**PROBLEM REQUIREMENTS**
From the records that follow, copy every line in which "script" appears.
+++ INPUT
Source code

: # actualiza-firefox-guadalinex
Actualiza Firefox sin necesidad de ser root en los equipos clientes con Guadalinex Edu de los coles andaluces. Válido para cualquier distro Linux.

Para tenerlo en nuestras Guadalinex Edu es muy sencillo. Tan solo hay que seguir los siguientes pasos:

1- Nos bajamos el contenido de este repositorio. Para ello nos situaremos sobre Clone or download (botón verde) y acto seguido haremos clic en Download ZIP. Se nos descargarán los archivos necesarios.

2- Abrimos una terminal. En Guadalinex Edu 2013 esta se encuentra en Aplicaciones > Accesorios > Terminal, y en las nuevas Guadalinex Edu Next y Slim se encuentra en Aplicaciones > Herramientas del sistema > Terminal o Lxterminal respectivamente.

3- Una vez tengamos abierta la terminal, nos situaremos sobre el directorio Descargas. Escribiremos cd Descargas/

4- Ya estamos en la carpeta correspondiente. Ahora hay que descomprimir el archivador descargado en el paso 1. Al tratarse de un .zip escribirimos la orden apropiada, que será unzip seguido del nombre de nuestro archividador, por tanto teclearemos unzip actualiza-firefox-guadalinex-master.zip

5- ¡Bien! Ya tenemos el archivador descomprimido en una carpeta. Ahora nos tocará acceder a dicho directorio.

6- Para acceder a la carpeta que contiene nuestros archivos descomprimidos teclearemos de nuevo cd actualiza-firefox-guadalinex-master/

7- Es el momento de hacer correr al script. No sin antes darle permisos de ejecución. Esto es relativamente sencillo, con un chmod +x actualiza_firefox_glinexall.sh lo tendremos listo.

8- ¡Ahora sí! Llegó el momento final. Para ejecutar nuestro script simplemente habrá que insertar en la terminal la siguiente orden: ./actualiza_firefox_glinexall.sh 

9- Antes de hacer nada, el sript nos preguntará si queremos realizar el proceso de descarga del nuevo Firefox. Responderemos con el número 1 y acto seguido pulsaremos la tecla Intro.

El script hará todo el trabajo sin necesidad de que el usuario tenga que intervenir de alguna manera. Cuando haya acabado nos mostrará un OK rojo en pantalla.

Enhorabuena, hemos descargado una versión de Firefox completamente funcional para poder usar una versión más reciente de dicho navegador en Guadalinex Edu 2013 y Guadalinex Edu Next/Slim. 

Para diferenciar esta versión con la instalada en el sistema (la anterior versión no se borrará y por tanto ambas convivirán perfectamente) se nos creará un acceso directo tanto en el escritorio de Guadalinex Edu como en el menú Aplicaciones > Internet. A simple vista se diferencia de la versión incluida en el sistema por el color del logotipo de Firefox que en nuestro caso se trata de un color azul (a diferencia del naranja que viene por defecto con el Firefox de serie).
++++++
**EXERCISE SOLUTION**
7- Es el momento de hacer correr al script. No sin antes darle permisos de ejecución. Esto es relativamente sencillo, con un chmod +x actualiza_firefox_glinexall.sh lo tendremos listo.
8- ¡Ahora sí! Llegó el momento final. Para ejecutar nuestro script simplemente habrá que insertar en la terminal la siguiente orden: ./actualiza_firefox_glinexall.sh 
El script hará todo el trabajo sin necesidad de que el usuario tenga que intervenir de alguna manera. Cuando haya acabado nos mostrará un OK rojo en pantalla.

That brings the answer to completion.